EXCERPTED RECORDS -

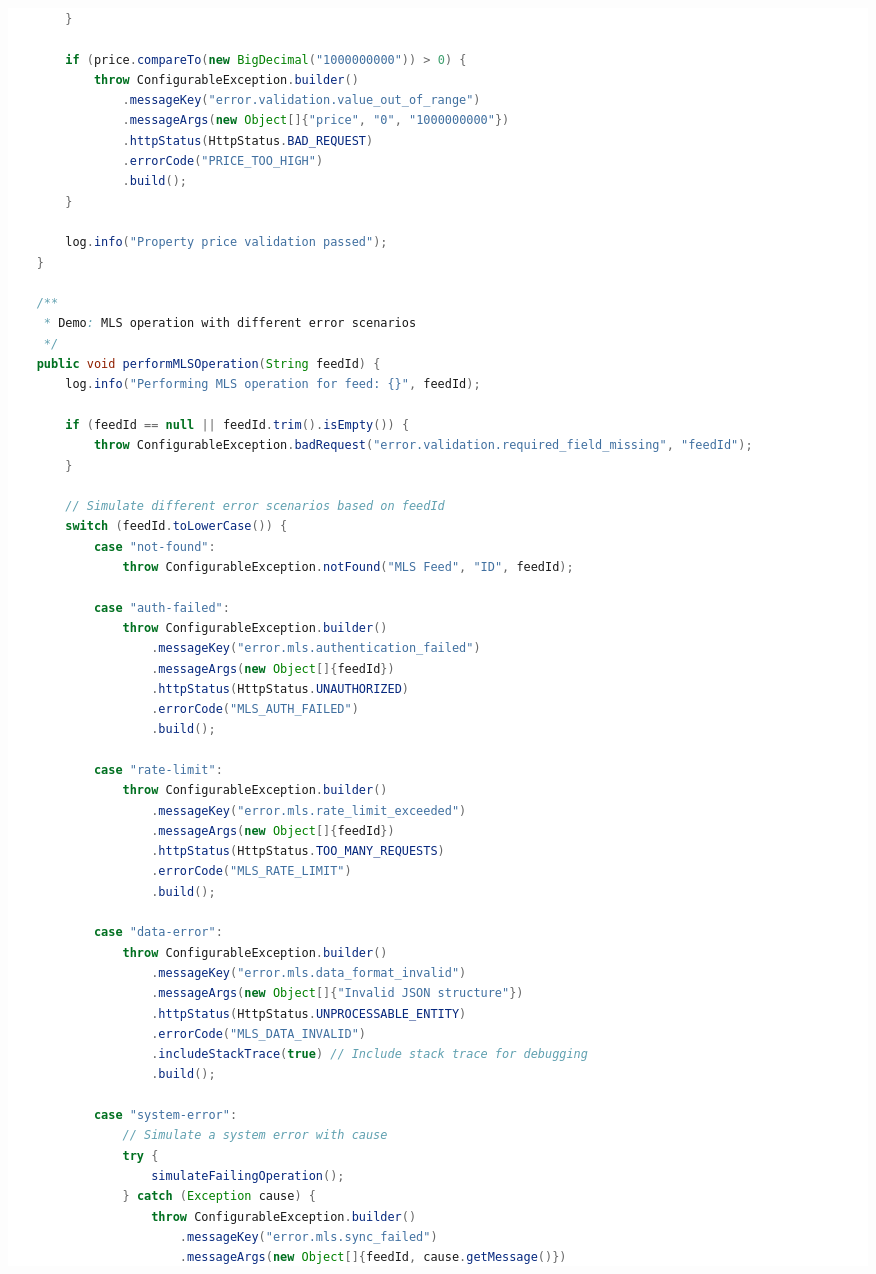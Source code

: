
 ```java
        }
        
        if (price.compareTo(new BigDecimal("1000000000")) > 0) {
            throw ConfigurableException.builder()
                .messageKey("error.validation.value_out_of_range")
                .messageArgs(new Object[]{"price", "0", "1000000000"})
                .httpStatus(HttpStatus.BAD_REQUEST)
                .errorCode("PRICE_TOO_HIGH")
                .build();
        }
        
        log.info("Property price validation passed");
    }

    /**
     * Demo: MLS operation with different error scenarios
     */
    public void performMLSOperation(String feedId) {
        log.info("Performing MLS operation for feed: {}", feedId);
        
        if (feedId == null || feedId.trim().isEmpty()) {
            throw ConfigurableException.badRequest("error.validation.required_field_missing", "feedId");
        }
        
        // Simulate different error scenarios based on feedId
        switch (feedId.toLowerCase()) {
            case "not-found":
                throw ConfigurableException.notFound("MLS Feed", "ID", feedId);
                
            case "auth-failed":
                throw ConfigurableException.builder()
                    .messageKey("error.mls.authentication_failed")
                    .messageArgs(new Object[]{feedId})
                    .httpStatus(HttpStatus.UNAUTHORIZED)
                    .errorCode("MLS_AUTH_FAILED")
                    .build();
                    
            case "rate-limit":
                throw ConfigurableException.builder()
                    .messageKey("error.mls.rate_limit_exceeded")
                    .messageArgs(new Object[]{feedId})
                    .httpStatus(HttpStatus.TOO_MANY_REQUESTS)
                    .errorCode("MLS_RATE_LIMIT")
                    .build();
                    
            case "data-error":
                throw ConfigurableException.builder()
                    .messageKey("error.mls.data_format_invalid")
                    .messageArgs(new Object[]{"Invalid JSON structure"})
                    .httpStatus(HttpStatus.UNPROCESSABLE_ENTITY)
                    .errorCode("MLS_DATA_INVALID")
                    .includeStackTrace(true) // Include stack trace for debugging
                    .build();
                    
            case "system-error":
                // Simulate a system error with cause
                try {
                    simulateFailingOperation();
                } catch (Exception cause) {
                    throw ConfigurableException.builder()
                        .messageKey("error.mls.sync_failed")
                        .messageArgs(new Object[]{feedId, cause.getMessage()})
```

--

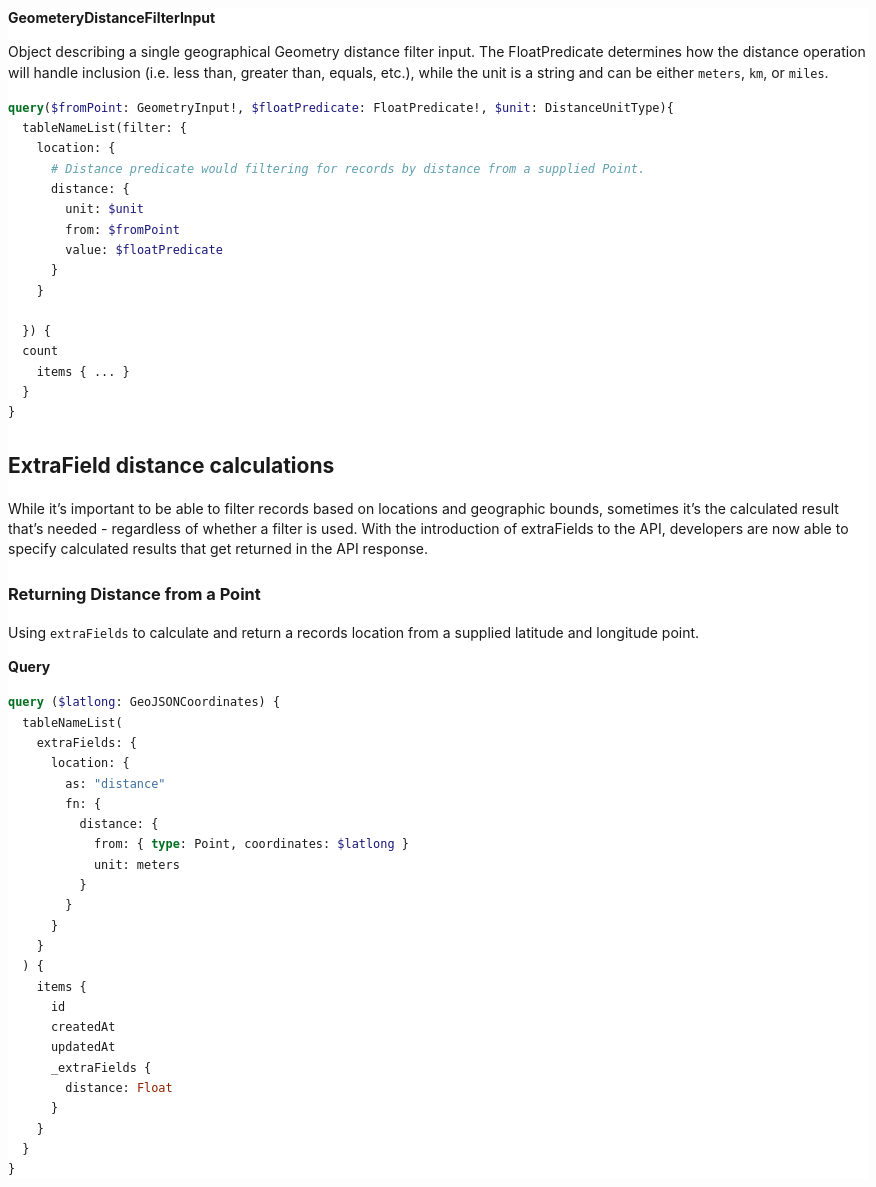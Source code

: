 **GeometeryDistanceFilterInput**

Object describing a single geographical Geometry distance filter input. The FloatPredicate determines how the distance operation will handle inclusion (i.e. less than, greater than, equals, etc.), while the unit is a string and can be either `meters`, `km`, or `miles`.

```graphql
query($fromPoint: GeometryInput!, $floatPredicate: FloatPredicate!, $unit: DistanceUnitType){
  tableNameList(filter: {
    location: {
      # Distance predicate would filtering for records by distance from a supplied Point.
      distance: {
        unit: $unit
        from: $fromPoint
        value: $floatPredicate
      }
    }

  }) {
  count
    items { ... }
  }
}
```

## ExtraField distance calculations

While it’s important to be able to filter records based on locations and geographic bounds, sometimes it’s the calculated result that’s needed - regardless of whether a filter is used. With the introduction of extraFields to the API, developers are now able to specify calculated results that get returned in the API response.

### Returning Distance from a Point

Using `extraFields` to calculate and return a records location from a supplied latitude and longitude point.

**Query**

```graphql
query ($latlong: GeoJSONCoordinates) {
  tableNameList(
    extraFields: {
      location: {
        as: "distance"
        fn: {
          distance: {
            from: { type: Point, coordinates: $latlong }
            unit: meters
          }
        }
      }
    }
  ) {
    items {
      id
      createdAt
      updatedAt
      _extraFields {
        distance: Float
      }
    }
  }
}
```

WORK ITEM -
Filter the entries down to the lines that hold "cause". Copy those lines.

RESULT OF THE TASK -
                // Simulate a system error with cause
                } catch (Exception cause) {
                        .messageArgs(new Object[]{feedId, cause.getMessage()})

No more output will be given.